* EXERCISE DESCRIPTION
Hunt through the lines below for the string "login" and copy each one that has it.

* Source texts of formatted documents
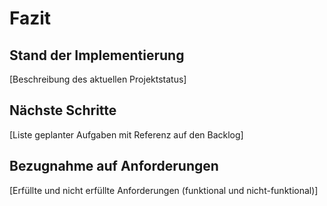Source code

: # Fazit

## Stand der Implementierung
[Beschreibung des aktuellen Projektstatus]

## Nächste Schritte
[Liste geplanter Aufgaben mit Referenz auf den Backlog]

## Bezugnahme auf Anforderungen
[Erfüllte und nicht erfüllte Anforderungen (funktional und nicht-funktional)]
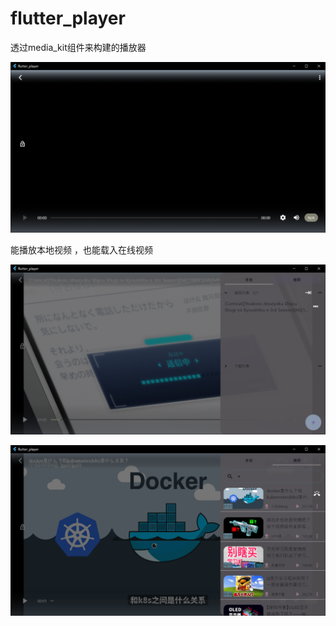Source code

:# flutter_player



透过media_kit组件来构建的播放器

![image-20240515100944645](./images/image-20240515100944645.png)



能播放本地视频 ，也能载入在线视频

![image-20240515101622874](./images/image-20240515101622874.png)



![image-20240515101507615](./images/image-20240515101507615.png)


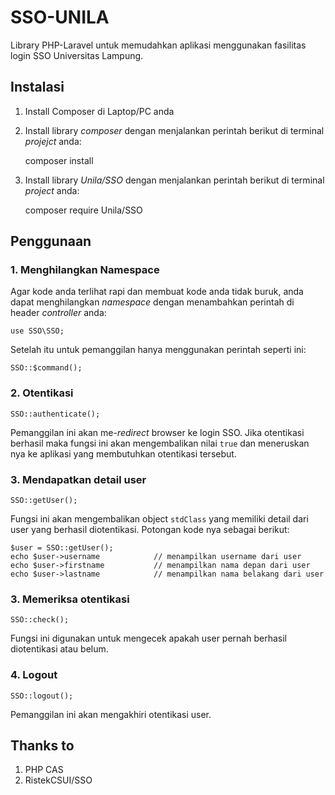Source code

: # SSO-UNILA
Library PHP-Laravel untuk memudahkan aplikasi menggunakan fasilitas login SSO Universitas Lampung.

## Instalasi
1. Install Composer di Laptop/PC anda

2. Install library *composer* dengan menjalankan perintah berikut di terminal *projejct* anda:

    composer install

3. Install library *Unila/SSO* dengan menjalankan perintah berikut di terminal *project* anda:

    composer require Unila/SSO

## Penggunaan

### 1. Menghilangkan Namespace

Agar kode anda terlihat rapi dan membuat kode anda tidak buruk, anda dapat menghilangkan *namespace* dengan menambahkan perintah di header *controller* anda:

    use SSO\SSO;

Setelah itu untuk pemanggilan hanya menggunakan perintah seperti ini:

    SSO::$command();

### 2. Otentikasi

    SSO::authenticate();

Pemanggilan ini akan me-*redirect* browser ke login SSO. Jika otentikasi berhasil maka fungsi ini akan mengembalikan nilai `true` dan meneruskan nya ke aplikasi yang membutuhkan otentikasi tersebut.

### 3. Mendapatkan detail user

    SSO::getUser();

Fungsi ini akan mengembalikan object `stdClass` yang memiliki detail dari user yang berhasil diotentikasi. Potongan kode nya sebagai berikut:

    $user = SSO::getUser();
    echo $user->username            // menampilkan username dari user
    echo $user->firstname           // menampilkan nama depan dari user
    echo $user->lastname            // menampilkan nama belakang dari user

### 3. Memeriksa otentikasi

    SSO::check();

Fungsi ini digunakan untuk mengecek apakah user pernah berhasil diotentikasi atau belum.

### 4. Logout

    SSO::logout();

Pemanggilan ini akan mengakhiri otentikasi user.

## Thanks to

1. PHP CAS
2. RistekCSUI/SSO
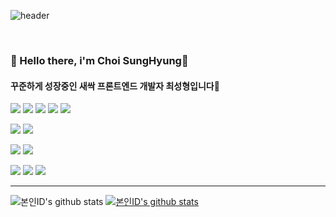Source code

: 
![header](https://capsule-render.vercel.app/api?type=cylinder&color=000000&height=150&section=header&text=CSH%20Github&fontColor=ffffff&fontSize=70&animation=fadeIn&fontAlignY=55&desc=%20&descAlignY=62&descAlign=62)

<br>


### 👋 Hello there, i'm Choi SungHyung🌱

#### 꾸준하게 성장중인 새싹 프론트엔드 개발자 최성형입니다🌱




<img src="https://img.shields.io/badge/JavaScript-F7DF1E?style=for-the-badge&logo=JavaScript&logoColor=white"> <img src="https://img.shields.io/badge/React-61DAFB?style=for-the-badge&logo=React&logoColor=white"> <img src="https://img.shields.io/badge/Next.js-000000?style=for-the-badge&logo=Next.js&logoColor=white">  <img src="https://img.shields.io/badge/HTML5-E34F26?style=for-the-badge&logo=HTML5&logoColor=white"> <img src="https://img.shields.io/badge/CSS3-1572B6?style=for-the-badge&logo=CSS3&logoColor=white"> 

<img src="https://img.shields.io/badge/MySQL-4479A1?style=for-the-badge&logo=MySQL&logoColor=white"> <img src="https://img.shields.io/badge/Oracle-F80000?style=for-the-badge&logo=Oracle&logoColor=white"> 

<img src="https://img.shields.io/badge/aws-232F3E?style=for-the-badge&logo=Amazon aws&logoColor=white"> <img src="https://img.shields.io/badge/Apache-231F20?style=for-the-badge&logo=Apache&logoColor=White">

<img src="https://img.shields.io/badge/Eclipse-2C2255?style=for-the-badge&logo=Eclipse%20IDE&logoColor=white"> <img src="https://img.shields.io/badge/VSC-007ACC?style=for-the-badge&logo=VisualStudioCode&logoColor=white">
<img src="https://img.shields.io/badge/github-181717?style=for-the-badge&logo=github&logoColor=white">

---

![본인ID's github stats](https://github-readme-stats.vercel.app/api?username=snoopy1224&show_icons=true)
[![본인ID's github stats](https://github-readme-stats.vercel.app/api/top-langs/?username=snoopy1224&show_icons=true&hide_border=true&title_color=004386&icon_color=004386&layout=compact)](https://github.com/snoopy1224)



<!--
**snoopy1224/snoopy1224** is a ✨ _special_ ✨ repository because its `README.md` (this file) appears on your GitHub profile.

Here are some ideas to get you started:

- 🔭 I’m currently working on ...
- 🌱 I’m currently learning ...
- 👯 I’m looking to collaborate on ...
- 🤔 I’m looking for help with ...
- 💬 Ask me about ...
- 📫 How to reach me: ...
- 😄 Pronouns: ...
- ⚡ Fun fact: ...
-->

* YOUR SOLUTION
Library PHP-Laravel untuk memudahkan aplikasi menggunakan fasilitas login SSO Universitas Lampung.
Pemanggilan ini akan me-*redirect* browser ke login SSO. Jika otentikasi berhasil maka fungsi ini akan mengembalikan nilai `true` dan meneruskan nya ke aplikasi yang membutuhkan otentikasi tersebut.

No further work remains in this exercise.